Figura 3. Número de treinadores que utilizaram cada tipo de atividade, ao longo das diversas partes da sessão, nas etapas de aquisição de habilidades (a – 10 aos 13 anos de idade) e de treino de jogo (b – 14 aos 17 anos de idade) (O’Connor et al., 2017).

Em termos genéricos, os treinadores prescreveram mais formas de jogo nas sessões de treino (40.9%), sendo o restante tempo destinado a inatividade (31%), formas de treino (22.3%) e transições entre exercícios (5.8%). O tempo de inatividade foi criticado pelos autores e justificado pelas inúmeras paragens dos exercícios, por parte dos treinadores, para ceder instruções/feedbacks. Na estrutura das sessões, os treinadores propuseram mais formas de treino no início (5.4% de atividades individuais e 15.1% de exercícios analíticos), progredindo para formas de jogo em fases mais adiantadas da sessão (15.3% de jogos reduzidos e 24.8% de jogos de maiores dimensões).

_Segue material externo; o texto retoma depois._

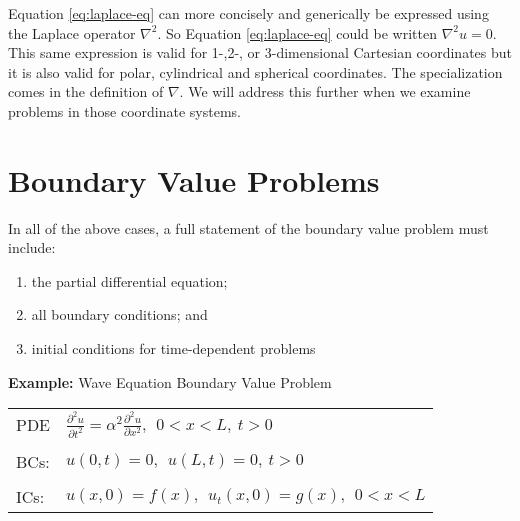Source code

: Equation \ref{eq:laplace-eq} can more concisely and generically be expressed using the Laplace operator $\nabla^2$.
So Equation \ref{eq:laplace-eq} could be written $\nabla^2 u = 0$.  This same expression is valid for 1-,2-, or 3-dimensional Cartesian coordinates but it is also valid for polar, cylindrical and spherical coordinates.  The specialization comes in the definition of $\nabla$.  We will address this further when we examine problems in those coordinate systems.

\section{Boundary Value Problems}
In all of the above cases, a full statement of the boundary value problem must include:
\begin{enumerate}
\item the partial differential equation;
\item all boundary conditions; and
\item initial conditions for time-dependent problems
\end{enumerate}

\vspace{0.5cm}

\noindent\textbf{Example:} Wave Equation Boundary Value Problem
\begin{table}
\begin{tabular}{l l}
PDE & $ \frac{\partial^2 u}{\partial t^2} = \alpha^2 \frac{\partial^2 u}{\partial x^2}, \ \ 0<x<L, \ t>0$\\
 & \\
BCs: & $u(0,t) = 0, \ \ u(L,t) = 0, \ t>0$ \\
 & \\
ICs: & $u(x,0)=f(x), \ \ u_t(x,0)=g(x), \ \ 0<x<L$ \\
\end{tabular}
\end{table}

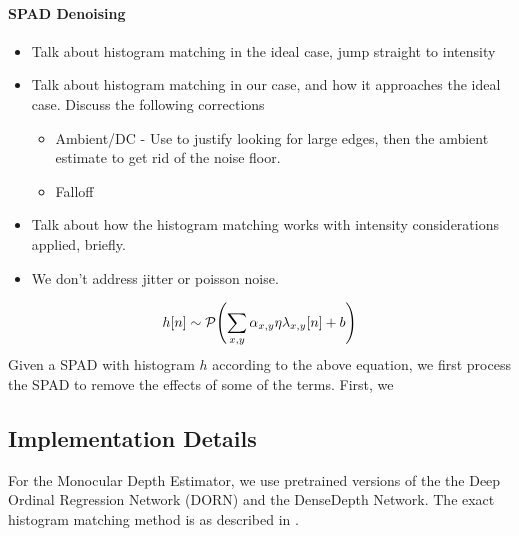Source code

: \paragraph{SPAD Denoising}
\begin{itemize}
  \item Talk about histogram matching in the ideal case, jump straight to intensity 
  \item Talk about histogram matching in our case, and how it approaches the
    ideal case. Discuss the following corrections 
    \begin{itemize}
      \item Ambient/DC - Use \cite{Xin2019} to justify looking for large edges,
        then the ambient estimate to get rid of the noise floor.
      \item Falloff
    \end{itemize}
  \item Talk about how the histogram matching works with intensity
    considerations applied, briefly.
  \item We don't address jitter or poisson noise.
\end{itemize}
\begin{equation}
  h[n] \sim \mathcal{P}\paren*{\sum_{x,y}\alpha_{x,y}\eta \lambda_{x,y}[n] + b} \label{global_hints}
\end{equation}
Given a SPAD with histogram $h$ according to the above equation, we first
process the SPAD to remove the effects of some of the terms. First, we 
\subsection{Implementation Details}
For the Monocular Depth Estimator, we use pretrained versions of the
the Deep Ordinal Regression Network (DORN) \cite{} and the DenseDepth Network.
The exact histogram matching method is as described in \cite{}.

A ideia fundamental a reter é a unanimidade da importância das atividades de jogo na formação e aperfeiçoamento de competências específicas do futebol. Em primeiro lugar, o tempo útil de prática também tende a ser mais elevado através do jogo. Em segundo lugar, a literatura científica sobre aprendizagem e desenvolvimento motor sustenta que a interferência contextual, a variabilidade e a aleatoriedade típicas das atividades jogadas promovem o desenvolvimento da tomada de decisão e da inteligência de jogo, facilitando a retenção e a aprendizagem a longo prazo, quando comparadas com outro tipo de atividades como, por exemplo, as formas de treino (O’Connor et al., 2017).

Conclusão

Em plena era da tecnologia e da comunicação, qualquer treinador tem um acesso quase ilimitado a exercícios de treino que, não raras as vezes, são aplicados indiscriminadamente a praticantes com idades e níveis de prática distintos e descurando as particularidades do envolvimento. A adequação dos exercícios aos objetivos formativos, compreendendo as implicações da sua implementação ao nível das necessidades e motivações das crianças/jovens, é uma tarefa nuclear para qualquer treinador desportivo. A própria ciência corrobora a pertinência do lema «aprender a jogar, jogando» ou, alternativamente, «ensinar o jogo através do jogo». De facto, estruturar uma sessão pode compreender um sem número de configurações, contudo, o grosso da prática deve ser destinado ao jogo pelos motivos anteriormente referidos. Como pode haver diversos «futebóis», também poderá haver inúmeras formas de jogo, bastando para tal manipular variáveis como o número de jogadores, as dimensões do espaço, as relações numéricas, o número e as dimensões de balizas/alvos, definir setores/corredores/zonas restritos ou de circulação obrigatória, etc. Isso não implica que exercícios de preparação geral e analíticos sejam completamente descurados. Não, podem e devem ser propostos, mas convém compreender que não são os meios mais propícios para potenciar e modificar o nosso contexto. E a realidade do treinador de formação passa sempre por conseguir transformar o potencial humano através do jogo de futebol.

Referências

Ford, P. R., Yates, I., & Williams, A. M. (2010). An analysis of practice activities and instructional behaviours used by coaches during practice: Exploring the link between science and application. Journal of Sports Sciences, 28(5), 483-495.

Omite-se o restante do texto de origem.